• **EXERCISE AIM**
Only lines containing the string "nextgen" belong in the answer; copy all of them from the entries.

(Stored data)
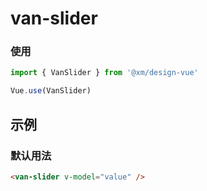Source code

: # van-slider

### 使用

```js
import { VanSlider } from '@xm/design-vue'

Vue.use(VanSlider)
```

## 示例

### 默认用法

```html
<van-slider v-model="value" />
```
--
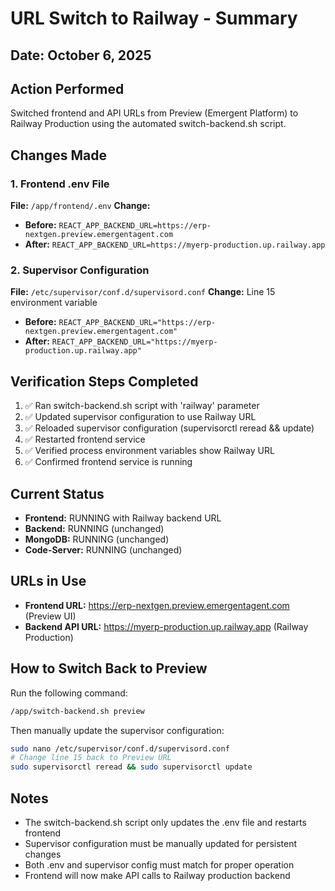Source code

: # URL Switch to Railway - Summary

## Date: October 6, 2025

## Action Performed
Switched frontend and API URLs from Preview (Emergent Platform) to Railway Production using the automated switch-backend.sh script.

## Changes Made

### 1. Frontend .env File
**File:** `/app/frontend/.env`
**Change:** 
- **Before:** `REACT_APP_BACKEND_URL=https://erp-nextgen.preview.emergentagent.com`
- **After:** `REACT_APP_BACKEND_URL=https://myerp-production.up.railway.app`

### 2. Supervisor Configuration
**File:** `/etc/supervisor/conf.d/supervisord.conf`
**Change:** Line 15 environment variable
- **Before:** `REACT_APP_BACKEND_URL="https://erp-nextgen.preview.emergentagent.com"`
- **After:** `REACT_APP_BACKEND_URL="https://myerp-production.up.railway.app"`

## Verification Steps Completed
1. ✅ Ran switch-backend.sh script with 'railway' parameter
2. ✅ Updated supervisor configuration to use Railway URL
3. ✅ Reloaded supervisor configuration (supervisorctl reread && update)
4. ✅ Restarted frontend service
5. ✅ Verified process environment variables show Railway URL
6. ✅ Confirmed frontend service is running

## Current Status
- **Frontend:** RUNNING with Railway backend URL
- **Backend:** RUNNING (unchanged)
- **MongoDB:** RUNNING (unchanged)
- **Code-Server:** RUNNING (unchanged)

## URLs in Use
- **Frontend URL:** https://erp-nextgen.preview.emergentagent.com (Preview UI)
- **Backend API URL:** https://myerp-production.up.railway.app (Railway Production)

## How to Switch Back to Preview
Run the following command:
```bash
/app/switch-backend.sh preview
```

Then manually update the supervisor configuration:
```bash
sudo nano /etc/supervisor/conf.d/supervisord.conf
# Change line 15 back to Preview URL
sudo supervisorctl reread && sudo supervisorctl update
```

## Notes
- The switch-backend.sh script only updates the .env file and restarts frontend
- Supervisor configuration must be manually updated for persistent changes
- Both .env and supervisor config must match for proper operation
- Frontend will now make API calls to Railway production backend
* * *
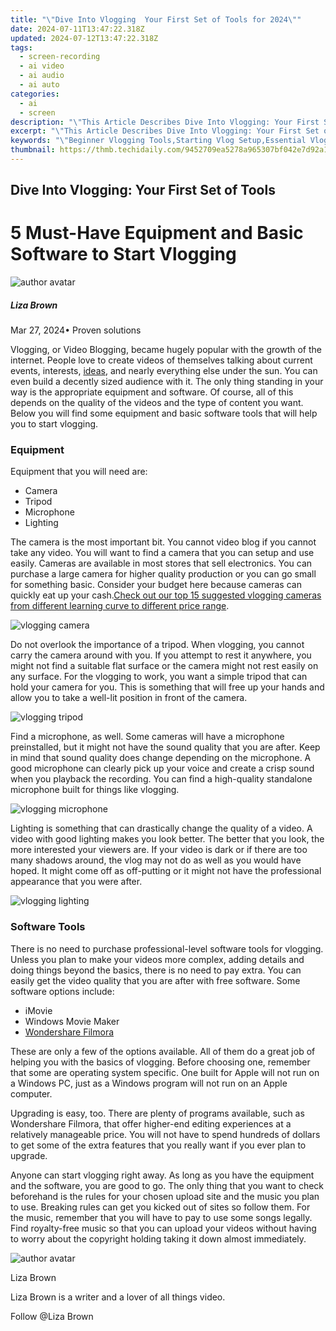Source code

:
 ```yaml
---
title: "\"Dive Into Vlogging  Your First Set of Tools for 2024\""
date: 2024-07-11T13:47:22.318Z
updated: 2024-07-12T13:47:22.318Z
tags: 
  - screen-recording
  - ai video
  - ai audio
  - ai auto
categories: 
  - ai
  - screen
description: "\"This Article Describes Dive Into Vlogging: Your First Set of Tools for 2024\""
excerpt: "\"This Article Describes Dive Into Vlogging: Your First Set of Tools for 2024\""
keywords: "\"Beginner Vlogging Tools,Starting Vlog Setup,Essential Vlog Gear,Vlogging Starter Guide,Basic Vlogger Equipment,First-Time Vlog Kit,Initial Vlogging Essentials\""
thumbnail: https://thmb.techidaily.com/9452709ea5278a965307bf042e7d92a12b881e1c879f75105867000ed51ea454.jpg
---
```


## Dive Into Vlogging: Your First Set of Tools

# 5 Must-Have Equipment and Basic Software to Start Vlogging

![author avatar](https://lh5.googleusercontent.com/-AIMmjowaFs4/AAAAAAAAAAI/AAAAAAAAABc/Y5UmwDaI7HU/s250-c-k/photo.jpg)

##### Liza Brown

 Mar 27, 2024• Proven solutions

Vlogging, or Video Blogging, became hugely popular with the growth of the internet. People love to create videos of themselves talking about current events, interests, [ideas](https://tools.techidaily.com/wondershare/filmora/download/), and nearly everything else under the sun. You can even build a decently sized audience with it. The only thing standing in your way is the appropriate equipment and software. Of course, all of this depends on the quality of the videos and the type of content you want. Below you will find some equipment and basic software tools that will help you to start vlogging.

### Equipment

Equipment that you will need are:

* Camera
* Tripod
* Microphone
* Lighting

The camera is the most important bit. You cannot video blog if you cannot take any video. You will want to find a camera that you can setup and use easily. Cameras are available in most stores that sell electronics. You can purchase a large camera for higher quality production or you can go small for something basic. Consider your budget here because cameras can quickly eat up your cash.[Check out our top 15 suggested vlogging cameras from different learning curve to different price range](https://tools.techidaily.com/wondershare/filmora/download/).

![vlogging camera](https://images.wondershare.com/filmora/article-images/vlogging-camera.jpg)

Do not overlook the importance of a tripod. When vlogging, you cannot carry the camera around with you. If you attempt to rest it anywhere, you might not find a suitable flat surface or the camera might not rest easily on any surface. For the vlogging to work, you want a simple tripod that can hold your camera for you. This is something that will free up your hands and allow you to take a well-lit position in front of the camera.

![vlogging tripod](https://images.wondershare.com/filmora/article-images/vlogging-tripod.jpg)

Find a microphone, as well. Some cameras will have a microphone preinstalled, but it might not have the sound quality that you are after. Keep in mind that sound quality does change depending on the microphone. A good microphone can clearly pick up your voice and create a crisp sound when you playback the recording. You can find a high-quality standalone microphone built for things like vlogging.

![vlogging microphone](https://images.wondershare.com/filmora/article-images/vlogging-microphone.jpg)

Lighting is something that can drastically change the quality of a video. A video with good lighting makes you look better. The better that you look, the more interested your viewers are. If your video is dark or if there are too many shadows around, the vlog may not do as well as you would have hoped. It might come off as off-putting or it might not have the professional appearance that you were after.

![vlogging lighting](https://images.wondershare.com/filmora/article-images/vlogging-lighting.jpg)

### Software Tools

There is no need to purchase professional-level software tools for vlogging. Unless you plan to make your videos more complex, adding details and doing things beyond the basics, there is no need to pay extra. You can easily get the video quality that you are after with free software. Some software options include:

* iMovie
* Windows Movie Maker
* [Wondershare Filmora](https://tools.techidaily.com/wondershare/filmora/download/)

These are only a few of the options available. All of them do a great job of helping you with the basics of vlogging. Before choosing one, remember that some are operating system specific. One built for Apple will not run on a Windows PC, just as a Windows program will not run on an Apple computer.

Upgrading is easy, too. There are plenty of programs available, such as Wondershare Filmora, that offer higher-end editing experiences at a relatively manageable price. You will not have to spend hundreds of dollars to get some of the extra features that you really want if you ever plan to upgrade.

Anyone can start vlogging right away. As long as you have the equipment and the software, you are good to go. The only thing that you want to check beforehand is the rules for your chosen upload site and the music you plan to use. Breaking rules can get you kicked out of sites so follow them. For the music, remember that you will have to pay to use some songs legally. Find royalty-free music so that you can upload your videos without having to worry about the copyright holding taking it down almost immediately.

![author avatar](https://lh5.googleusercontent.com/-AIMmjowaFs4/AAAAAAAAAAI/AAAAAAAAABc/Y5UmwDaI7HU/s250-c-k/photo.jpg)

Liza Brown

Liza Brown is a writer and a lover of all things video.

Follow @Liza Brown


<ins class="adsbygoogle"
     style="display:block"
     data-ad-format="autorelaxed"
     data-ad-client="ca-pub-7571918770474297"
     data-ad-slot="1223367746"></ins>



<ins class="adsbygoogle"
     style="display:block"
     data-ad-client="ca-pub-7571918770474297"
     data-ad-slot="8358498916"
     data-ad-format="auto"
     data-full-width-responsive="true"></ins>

• **EXERCISE RESPONSE**
- **Before:** `REACT_APP_BACKEND_URL=https://erp-nextgen.preview.emergentagent.com`
- **Before:** `REACT_APP_BACKEND_URL="https://erp-nextgen.preview.emergentagent.com"`
- **Frontend URL:** https://erp-nextgen.preview.emergentagent.com (Preview UI)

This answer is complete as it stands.